>>>
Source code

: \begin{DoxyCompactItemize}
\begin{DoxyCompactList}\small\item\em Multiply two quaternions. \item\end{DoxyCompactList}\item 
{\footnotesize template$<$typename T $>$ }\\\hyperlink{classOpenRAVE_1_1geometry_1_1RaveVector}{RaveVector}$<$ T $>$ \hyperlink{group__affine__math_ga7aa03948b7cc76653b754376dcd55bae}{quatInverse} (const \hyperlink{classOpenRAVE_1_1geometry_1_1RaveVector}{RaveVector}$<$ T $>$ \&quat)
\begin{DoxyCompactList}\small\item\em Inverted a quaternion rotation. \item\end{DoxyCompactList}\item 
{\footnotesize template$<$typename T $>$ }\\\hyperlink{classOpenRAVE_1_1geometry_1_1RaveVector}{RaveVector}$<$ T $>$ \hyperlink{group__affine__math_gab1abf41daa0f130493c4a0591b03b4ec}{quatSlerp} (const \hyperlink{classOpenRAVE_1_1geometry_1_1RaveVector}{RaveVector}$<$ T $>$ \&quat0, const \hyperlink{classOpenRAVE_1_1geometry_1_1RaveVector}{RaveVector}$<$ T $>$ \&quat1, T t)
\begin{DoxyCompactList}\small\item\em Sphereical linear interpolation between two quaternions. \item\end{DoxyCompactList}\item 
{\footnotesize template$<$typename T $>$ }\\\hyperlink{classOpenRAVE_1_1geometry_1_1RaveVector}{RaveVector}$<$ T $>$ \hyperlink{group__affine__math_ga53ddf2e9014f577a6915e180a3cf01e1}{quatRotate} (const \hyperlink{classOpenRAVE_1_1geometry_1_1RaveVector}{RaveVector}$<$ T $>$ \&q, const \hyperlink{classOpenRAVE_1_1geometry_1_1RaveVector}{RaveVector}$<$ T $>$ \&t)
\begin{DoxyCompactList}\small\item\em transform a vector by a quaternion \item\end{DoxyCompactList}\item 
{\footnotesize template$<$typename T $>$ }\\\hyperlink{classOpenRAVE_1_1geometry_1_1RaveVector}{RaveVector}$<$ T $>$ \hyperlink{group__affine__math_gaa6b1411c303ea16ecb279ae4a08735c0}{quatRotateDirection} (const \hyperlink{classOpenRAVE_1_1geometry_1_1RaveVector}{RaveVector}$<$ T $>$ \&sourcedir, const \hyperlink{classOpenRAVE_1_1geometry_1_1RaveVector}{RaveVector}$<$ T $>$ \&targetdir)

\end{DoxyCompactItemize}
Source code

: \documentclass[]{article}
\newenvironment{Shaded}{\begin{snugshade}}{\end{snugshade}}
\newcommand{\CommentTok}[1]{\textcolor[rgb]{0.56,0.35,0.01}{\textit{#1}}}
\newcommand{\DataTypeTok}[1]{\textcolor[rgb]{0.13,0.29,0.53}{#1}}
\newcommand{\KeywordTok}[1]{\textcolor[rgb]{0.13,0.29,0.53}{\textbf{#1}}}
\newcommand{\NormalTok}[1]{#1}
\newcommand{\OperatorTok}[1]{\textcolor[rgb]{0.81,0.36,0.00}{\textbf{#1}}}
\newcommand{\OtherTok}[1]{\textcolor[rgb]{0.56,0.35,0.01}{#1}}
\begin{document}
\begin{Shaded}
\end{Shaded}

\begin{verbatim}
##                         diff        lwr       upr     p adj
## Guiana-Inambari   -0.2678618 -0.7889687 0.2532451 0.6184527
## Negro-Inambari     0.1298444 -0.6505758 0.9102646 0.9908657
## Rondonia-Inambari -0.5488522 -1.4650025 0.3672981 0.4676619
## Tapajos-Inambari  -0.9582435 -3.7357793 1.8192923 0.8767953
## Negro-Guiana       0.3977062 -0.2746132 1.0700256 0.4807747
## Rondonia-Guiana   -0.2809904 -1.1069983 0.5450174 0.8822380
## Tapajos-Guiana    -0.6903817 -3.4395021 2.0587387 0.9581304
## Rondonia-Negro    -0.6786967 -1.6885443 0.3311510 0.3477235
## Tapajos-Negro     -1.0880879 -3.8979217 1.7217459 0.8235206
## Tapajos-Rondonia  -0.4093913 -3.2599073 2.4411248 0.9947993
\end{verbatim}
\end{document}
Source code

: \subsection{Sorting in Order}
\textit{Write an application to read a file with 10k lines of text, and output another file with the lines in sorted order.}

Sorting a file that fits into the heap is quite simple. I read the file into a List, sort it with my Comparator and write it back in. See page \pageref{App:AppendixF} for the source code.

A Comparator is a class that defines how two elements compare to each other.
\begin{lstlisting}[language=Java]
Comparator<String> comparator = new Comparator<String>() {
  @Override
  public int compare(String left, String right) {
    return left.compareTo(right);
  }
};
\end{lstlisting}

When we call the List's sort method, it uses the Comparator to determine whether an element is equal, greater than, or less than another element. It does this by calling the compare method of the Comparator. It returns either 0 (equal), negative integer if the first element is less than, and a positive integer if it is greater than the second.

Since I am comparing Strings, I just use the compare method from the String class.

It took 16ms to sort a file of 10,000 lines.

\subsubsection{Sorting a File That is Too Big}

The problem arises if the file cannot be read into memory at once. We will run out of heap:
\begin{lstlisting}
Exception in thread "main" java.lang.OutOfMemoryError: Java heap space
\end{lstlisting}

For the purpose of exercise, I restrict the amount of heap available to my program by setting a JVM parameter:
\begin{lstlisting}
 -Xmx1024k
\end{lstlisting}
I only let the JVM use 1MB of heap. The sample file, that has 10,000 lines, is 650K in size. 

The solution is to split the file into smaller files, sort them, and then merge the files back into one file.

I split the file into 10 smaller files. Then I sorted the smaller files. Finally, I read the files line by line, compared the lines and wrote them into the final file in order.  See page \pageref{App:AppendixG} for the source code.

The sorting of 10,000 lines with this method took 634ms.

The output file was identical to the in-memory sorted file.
<<<
● TASK BRIEF:
Scan the listing for the string "them". Copy each line that has it.

● ANSWER SECTION:
The solution is to split the file into smaller files, sort them, and then merge the files back into one file.
I split the file into 10 smaller files. Then I sorted the smaller files. Finally, I read the files line by line, compared the lines and wrote them into the final file in order.  See page \pageref{App:AppendixG} for the source code.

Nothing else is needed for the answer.